ÖVP, Neos oder die Grünen: Wer färbt mit im roten Wien?
ÖVP, Grüne oder Neos könnten in den nächsten fünf Jahren mit der SPÖ in Wien regieren. Was für welchen Anstrich spricht und
wie die künftigen Junior-Parteien die Hauptstadt prägen würden.
Schon vor der Wien-Wahl am 27. April steht fest: Die stimmenstärkste Partei in Wien wird, wie nach jeder Wahl seit 1945, die SPÖ, der nächste Bürgermeister heißt Michael Ludwig. Offen ist, welchen Partner der Bürgermeister wählt: Die wohl zweitstärkste Kraft, die Freiheitlichen, schließt Ludwig als Koalitionspartner aus. Abhängig vom Ergebnis am Wahlabend bleiben ihm folglich drei Optionen, von denen er eine oder notfalls zwei für Wiens erste Dreier-Koalition wählen muss: ÖVP, Grüne und Neos. Mit allen drei Parteien hat die SPÖ in Wien bereits koaliert, alle drei wollen mitbestimmen, und alle drei sind bereit, nach der Wahl den Juniorpartner der SPÖ zu mimen.

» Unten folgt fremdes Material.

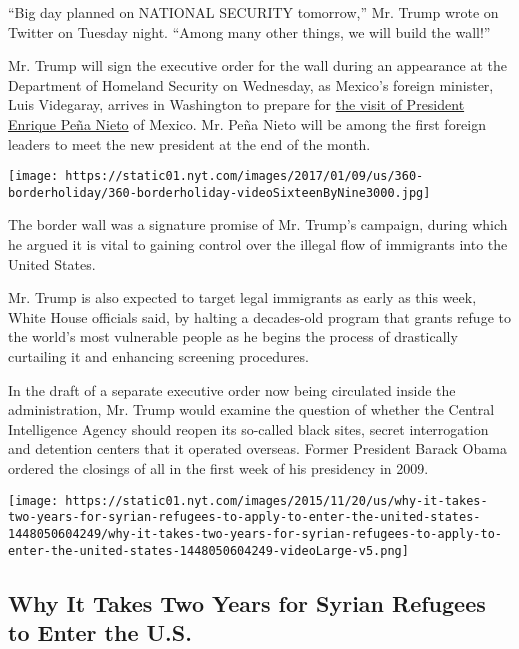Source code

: ``Big day planned on NATIONAL SECURITY tomorrow,'' Mr. Trump wrote on
Twitter on Tuesday night. ``Among many other things, we will build the
wall!''

Mr. Trump will sign the executive order for the wall during an
appearance at the Department of Homeland Security on Wednesday, as
Mexico's foreign minister, Luis Videgaray, arrives in Washington to
prepare for
\href{https://www.nytimes.com/2017/01/23/world/americas/trump-pena-nieto-mexico-meeting.html}{the
visit of President Enrique Peña Nieto} of Mexico. Mr. Peña Nieto will be
among the first foreign leaders to meet the new president at the end of
the month.

\texttt{[image: https://static01.nyt.com/images/2017/01/09/us/360-borderholiday/360-borderholiday-videoSixteenByNine3000.jpg]}

The border wall was a signature promise of Mr. Trump's campaign, during
which he argued it is vital to gaining control over the illegal flow of
immigrants into the United States.

Mr. Trump is also expected to target legal immigrants as early as this
week, White House officials said, by halting a decades-old program that
grants refuge to the world's most vulnerable people as he begins the
process of drastically curtailing it and enhancing screening procedures.

In the draft of a separate executive order now being circulated inside
the administration, Mr. Trump would examine the question of whether the
Central Intelligence Agency should reopen its so-called black sites,
secret interrogation and detention centers that it operated overseas.
Former President Barack Obama ordered the closings of all in the first
week of his presidency in 2009.

\href{https://www.nytimes.com/interactive/2015/11/20/us/why-it-takes-two-years-for-syrian-refugees-to-apply-to-enter-the-united-states.html}{}

\texttt{[image: https://static01.nyt.com/images/2015/11/20/us/why-it-takes-two-years-for-syrian-refugees-to-apply-to-enter-the-united-states-1448050604249/why-it-takes-two-years-for-syrian-refugees-to-apply-to-enter-the-united-states-1448050604249-videoLarge-v5.png]}

\hypertarget{why-it-takes-two-years-for-syrian-refugees-to-enter-the-us}{%
\subsection{Why It Takes Two Years for Syrian Refugees to Enter the
U.S.}\label{why-it-takes-two-years-for-syrian-refugees-to-enter-the-us}}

In vielen Punkten sind sich die potenziellen Koalitionspartner einig: Wien soll leistbarer, grüner und familienfreundlicher werden. Kinder von Zuwanderern sollen Deutsch lernen, die Wirtschaft einen Aufschwung erleben und das Gesundheitssystem sicher sein. Und wenn der Bund mehr Polizisten in die Hauptstadt schickt, wird sich niemand dagegen wehren.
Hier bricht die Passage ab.